Os economistas aprendem nas faculdades, quando aprendem, que a definição de moeda é uma só: meio de pagamento, instrumento geral de trocas. Aprovada pelo Congresso Nacional e emitida pelo Banco Central, como agente da União, a moeda nacional, assim definida, passa a ter curso legal e forçado. Ninguém pode recusar o seu recebimento.
Ao lado de sua função principal e essencial, a moeda pode desempenhar outras funções complementares, como medida de valor (unidade de conta, denominador comum de valores) e reserva de valor.
A experiência brasileira é muito rica e serve bem para ilustrar essas funções de moeda.

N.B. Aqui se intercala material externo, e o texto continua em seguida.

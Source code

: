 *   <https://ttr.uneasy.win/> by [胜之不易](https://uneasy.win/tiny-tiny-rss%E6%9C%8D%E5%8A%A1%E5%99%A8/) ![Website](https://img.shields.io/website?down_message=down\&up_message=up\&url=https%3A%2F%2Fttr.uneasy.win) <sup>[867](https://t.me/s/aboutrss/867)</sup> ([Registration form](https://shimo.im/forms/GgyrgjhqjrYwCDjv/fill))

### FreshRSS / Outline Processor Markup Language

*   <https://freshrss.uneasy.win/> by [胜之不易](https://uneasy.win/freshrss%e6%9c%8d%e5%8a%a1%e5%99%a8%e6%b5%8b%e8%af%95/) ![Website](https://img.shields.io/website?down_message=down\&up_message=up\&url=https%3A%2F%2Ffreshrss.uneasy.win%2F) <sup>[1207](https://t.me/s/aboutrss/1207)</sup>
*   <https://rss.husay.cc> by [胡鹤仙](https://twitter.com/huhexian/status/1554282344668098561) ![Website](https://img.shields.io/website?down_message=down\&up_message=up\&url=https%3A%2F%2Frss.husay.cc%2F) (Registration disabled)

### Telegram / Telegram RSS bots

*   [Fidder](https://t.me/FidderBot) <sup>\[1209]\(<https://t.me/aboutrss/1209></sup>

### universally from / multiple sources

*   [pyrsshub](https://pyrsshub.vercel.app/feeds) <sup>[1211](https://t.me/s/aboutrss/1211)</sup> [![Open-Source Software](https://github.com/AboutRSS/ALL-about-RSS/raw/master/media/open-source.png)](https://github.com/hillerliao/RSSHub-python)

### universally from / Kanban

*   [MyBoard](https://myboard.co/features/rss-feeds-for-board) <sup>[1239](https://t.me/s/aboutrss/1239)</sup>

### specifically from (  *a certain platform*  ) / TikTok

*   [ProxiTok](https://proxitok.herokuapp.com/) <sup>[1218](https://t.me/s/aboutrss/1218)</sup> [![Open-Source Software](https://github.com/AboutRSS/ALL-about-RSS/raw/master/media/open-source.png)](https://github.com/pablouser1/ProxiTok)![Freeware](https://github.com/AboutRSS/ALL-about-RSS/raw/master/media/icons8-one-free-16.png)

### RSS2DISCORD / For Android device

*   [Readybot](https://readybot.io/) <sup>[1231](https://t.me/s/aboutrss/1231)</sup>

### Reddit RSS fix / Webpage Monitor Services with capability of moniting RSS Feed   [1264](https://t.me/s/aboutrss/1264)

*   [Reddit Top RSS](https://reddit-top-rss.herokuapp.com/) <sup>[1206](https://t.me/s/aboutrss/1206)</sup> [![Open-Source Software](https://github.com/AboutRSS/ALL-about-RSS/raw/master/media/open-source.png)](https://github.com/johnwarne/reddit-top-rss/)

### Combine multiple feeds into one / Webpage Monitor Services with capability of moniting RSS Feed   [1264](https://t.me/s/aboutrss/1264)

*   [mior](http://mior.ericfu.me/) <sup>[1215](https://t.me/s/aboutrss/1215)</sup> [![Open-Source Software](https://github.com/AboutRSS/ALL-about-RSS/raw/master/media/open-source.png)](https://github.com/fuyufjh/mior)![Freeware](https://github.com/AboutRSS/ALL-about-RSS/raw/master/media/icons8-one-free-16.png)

Por outro lado, a experiência mundial e a comprovação empírica das estatísticas servem para demonstrar a estreita correlação que existe entre as variações no estoque de moeda e as variações nos preços das mercadorias e dos serviços, não importa o sentido dessa correlação, ou seja, não importa saber se uma alta de preços resulta de uma expansão da quantidade de moeda, como afirmam os economistas tradicionais, ditos "monetaristas", ou vice-versa, como querem alguns economistas da escola estruturalista.
O fato inexorável é que essa relação entre moeda e preços determina o valor da moeda. O valor da moeda é o inverso do índice geral de preços. Assim, por exemplo, se o preço médio de todas as mercadorias sobe 100%, isto é, passa de 100 para 200, o valor da moeda (100/200), cai de 1 para 0,5, ou seja, se reduz à metade, perde 50% do seu valor de compra.

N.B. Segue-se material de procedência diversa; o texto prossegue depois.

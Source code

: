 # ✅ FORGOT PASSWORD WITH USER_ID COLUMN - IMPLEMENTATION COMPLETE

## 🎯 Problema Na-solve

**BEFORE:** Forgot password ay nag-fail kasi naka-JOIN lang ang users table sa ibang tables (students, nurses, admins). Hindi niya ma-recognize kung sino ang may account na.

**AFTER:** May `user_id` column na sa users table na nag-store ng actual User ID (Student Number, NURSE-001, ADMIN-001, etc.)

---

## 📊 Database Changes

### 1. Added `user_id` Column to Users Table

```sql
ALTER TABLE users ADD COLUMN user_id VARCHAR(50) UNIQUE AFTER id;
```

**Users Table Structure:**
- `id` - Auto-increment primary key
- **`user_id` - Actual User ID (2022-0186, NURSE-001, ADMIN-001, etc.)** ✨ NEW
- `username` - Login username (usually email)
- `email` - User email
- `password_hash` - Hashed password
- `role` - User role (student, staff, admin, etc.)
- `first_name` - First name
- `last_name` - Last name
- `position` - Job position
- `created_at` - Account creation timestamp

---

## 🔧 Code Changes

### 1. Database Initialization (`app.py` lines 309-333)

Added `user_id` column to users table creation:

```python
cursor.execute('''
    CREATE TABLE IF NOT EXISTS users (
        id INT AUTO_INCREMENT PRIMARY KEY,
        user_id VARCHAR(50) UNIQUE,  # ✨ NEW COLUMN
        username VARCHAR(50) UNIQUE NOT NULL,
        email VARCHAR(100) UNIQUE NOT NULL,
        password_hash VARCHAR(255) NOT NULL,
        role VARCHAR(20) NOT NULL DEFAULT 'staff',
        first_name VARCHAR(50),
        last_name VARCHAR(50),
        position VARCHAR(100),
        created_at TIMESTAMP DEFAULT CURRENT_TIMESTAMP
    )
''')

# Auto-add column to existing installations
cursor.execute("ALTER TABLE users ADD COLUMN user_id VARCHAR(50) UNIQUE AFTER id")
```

Nem por isso, desvalorizada em 50%, a moeda nacional deixa de ser meio de pagamento legal, de curso forçado. Entretanto, não é difícil entender que nas conjunturas de fortes altas de preços, de inflação galopante, a moeda legal perde suas funções complementares de medida de valor ou de reserva de valor.
Quando a moeda se desvaloriza rapidamente, o governo e a sociedade inventam alguma outra medida, como inúmeros indexadores, ORTN, IGP Ufir etc., que servem para medir, ao mesmo tempo, a alta dos preços (inflação) e a desvalorização da moeda. Os indivíduos e as empresas passam a guardar bens, inclusive ouro, dólar e ações, como reserva de valor, e não moeda nacional, e a medir os seus bens, principalmente os financeiros, em ORTN, TR etc.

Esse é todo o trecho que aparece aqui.